1.157 miljard euro totaal
Het totale vermogen van alle huishoudens bedroeg 1.157 miljard euro in 2016. Gecorrigeerd voor prijsontwikkelingen was dat 323 miljard euro (ruim 20 procent) lager dan in 2008.
Eigen woning grootste deel vermogen
Waardeveranderingen van de eigen woning hebben grote invloed op het doorsnee vermogen van huishoudens. Bijna 3 op de 5 huishoudens hadden in 2016 een eigen woning. Die woningen vormden met 57 procent van de totale bezittingen het grootste vermogensbestanddeel. Daarna volgen bank- en spaartegoeden en aanmerkelijk belang. De hypotheekschuld is met 86 procent de grootste schuldenpost.
Meer miljonairs
In 2016 had 2,2 procent van de huishoudens een vermogen van 1 miljoen euro of meer. Dat zijn 167 duizend huishoudens, 9 duizend meer dan een jaar eerder. Een doorsnee miljonairshuishouden had in 2016 een vermogen van 1,5 miljoen euro. Het aandeel miljonairshuishoudens loopt gestaag op met de leeftijd: van 0,1 procent in de leeftijdsgroep tot 25 jaar tot 3,8 procent bij de 65- tot 75-jarigen.

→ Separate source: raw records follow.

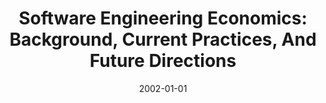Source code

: ---
title: "Software Engineering Economics: Background, Current Practices, And Future Directions"
date: 2002-01-01
venue: "Proceedings of the 24th International Conference on Software Engineering, ICSE 2002, 19-25 May 2002, Orlando, Florida, USA"
paperurl: https://doi.org/10.1145/581339.581444
authors: "M Hakan Erdogmus, Barry W Boehm, Warren Harrison, Donald J Reifer and Kevin J Sullivan"
awards: ""
---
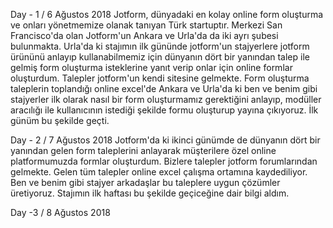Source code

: Day - 1 / 6 Ağustos 2018
    Jotform, dünyadaki en kolay online form oluşturma ve onları yönetmemize olanak tanıyan Türk startuptır. Merkezi San Francisco'da olan Jotform'un Ankara ve Urla'da da iki ayrı şubesi bulunmakta. Urla'da ki stajımın ilk gününde jotform'un stajyerlere jotform ürününü anlayıp kullanabilmemiz için dünyanın dört bir yanından talep ile gelmiş form oluşturma isteklerine yanıt verip onlar için online formlar oluşturdum. Talepler jotform'un kendi sitesine gelmekte. Form oluşturma taleplerin toplandığı online excel'de Ankara ve Urla'da ki ben ve benim gibi stajyerler ilk olarak nasıl bir form oluşturmamız gerektiğini anlayıp, modüller aracılığı ile kullanıcının istediği şekilde formu oluşturup yayına çıkıyoruz. İlk günüm bu şekilde geçti. 

Day - 2 / 7 Ağustos 2018
    Jotform'da ki ikinci günümde de dünyanın dört bir yanından gelen form taleplerini anlayarak müşterilere özel online platformumuzda formlar oluşturdum. Bizlere talepler jotform forumlarından gelmekte. Gelen tüm talepler online excel çalışma ortamına kaydediliyor. Ben ve benim gibi stajyer arkadaşlar bu taleplere uygun çözümler üretiyoruz. Stajımın ilk haftası bu şekilde geçiceğine dair bilgi aldım.

Day -3 / 8 Ağustos 2018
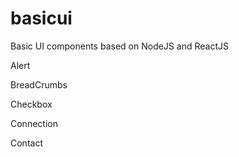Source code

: # basicui
Basic UI components based on NodeJS and ReactJS

Alert

BreadCrumbs

Checkbox

Connection

Contact

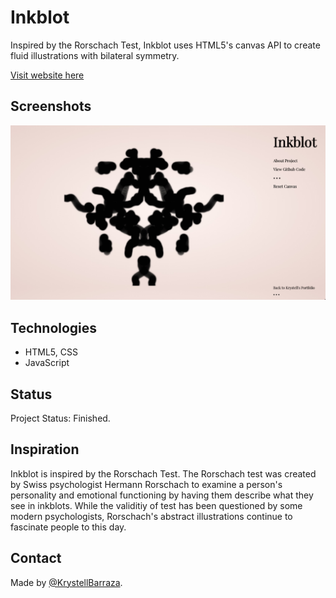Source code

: # Inkblot 
Inspired by the Rorschach Test, Inkblot uses HTML5's canvas API to create fluid illustrations with bilateral symmetry.

[Visit website here](https://krystellbarraza.github.io/Inkblot/)


## Screenshots
![Example screenshot 1](Inkblot-screenshot.jpg)


## Technologies
* HTML5, CSS
* JavaScript


## Status
Project Status: Finished.


## Inspiration
Inkblot is inspired by the Rorschach Test.
The Rorschach test was created by Swiss psychologist Hermann Rorschach to examine a person's personality and emotional functioning by having them describe what they see in inkblots. While the validitiy of test has been questioned by some modern psychologists, Rorschach's abstract illustrations continue to fascinate people to this day.


## Contact
Made by [@KrystellBarraza](https://www.krystellbarraza.com).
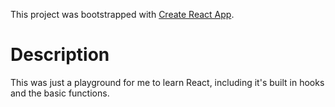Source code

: This project was bootstrapped with [Create React App](https://github.com/facebook/create-react-app).

# Description

This was just a playground for me to learn React, including it's built in hooks and the basic functions.
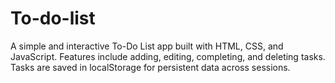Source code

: # To-do-list
 A simple and interactive To-Do List app built with HTML, CSS, and JavaScript. Features include adding, editing, completing, and deleting tasks. Tasks are saved in localStorage for persistent data across sessions.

Daarna loopt het aandeel weer iets terug tot 2,7 procent bij de 85-plussers. Tegelijkertijd daalde het aantal huishoudens dat meer schulden had dan bezittingen. In 2016 hadden 1,7 miljoen huishoudens een negatief vermogen, 107 duizend minder dan een jaar eerder.
Grote vermogens in enkele kleine Brabantse gemeenten
Met een doorsnee vermogen van 280,7 duizend euro was Laren in Noord-Holland de meest vermogende gemeente van Nederland. De top-tien werd echter gedomineerd door een aantal kleine gemeenten in Noord-Brabant: Sint Anthonis, Alphen-Chaam, Oirschot, Haaren, Reusel-De Mierden en Hilvarenbeek. Hier wonen naar verhouding veel ouderen die gedurende hun leven een flink vermogen hebben opgebouwd.
Kleine vermogens in de grote steden
Huishoudens in Rotterdam hadden in doorsnee met 1 900 euro het laagste vermogen. Ook Den Haag en Amsterdam stonden in de top-tien met laagste vermogens. Van de vier grote steden behoorde Utrecht niet tot deze top-tien, maar ook daar was het vermogen met 5 700 euro relatief laag. In de grote steden wonen relatief veel jongeren, uitkeringsontvangers en personen met een niet-westerse migratieachtergrond. Deze groepen hebben doorgaans weinig vermogen.